Task goal
Where the data below has the string "documentclass", return the whole line.
+ + +
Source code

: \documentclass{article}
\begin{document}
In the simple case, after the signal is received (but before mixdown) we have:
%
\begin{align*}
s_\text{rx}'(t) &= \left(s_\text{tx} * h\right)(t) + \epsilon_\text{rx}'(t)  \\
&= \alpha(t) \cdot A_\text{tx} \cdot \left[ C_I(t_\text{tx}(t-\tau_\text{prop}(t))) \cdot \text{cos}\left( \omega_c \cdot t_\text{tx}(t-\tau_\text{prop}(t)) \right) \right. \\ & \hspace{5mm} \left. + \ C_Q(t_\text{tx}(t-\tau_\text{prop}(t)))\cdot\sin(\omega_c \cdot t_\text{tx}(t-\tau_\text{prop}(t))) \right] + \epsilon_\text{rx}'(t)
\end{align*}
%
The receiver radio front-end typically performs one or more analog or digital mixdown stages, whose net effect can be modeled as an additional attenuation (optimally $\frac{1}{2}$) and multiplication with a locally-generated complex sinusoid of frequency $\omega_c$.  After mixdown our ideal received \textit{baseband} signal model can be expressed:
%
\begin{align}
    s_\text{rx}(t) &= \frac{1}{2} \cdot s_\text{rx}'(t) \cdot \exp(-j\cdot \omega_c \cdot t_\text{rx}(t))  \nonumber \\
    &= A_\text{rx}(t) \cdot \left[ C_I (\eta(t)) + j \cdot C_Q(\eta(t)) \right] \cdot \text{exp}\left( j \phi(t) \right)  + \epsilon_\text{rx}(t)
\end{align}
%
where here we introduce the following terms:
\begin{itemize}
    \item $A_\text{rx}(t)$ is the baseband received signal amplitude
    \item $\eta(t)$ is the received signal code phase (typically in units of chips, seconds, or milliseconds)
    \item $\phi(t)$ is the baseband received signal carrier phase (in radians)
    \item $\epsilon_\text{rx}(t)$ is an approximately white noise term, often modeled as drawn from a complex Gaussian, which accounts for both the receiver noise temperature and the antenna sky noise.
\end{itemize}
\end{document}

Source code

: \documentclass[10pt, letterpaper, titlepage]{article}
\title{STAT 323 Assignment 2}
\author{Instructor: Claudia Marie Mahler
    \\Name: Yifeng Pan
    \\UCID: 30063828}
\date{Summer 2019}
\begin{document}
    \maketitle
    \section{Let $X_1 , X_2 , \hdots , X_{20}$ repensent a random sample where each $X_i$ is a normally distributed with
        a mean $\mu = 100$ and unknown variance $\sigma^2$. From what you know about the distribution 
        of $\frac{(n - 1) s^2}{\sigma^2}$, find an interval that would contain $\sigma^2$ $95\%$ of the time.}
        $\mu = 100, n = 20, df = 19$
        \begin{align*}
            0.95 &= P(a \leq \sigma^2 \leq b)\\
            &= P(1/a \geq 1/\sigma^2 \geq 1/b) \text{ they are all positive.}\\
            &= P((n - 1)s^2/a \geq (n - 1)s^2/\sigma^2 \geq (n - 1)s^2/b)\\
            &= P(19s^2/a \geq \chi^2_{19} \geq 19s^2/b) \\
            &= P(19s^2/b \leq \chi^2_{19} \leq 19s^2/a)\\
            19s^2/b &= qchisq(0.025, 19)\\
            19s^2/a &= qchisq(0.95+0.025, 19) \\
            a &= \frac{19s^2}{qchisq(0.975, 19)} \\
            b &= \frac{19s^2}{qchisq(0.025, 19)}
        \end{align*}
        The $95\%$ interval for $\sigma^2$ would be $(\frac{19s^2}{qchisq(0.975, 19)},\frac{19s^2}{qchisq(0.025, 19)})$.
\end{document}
+ + +
Output of the task
: \documentclass{article}
: \documentclass[10pt, letterpaper, titlepage]{article}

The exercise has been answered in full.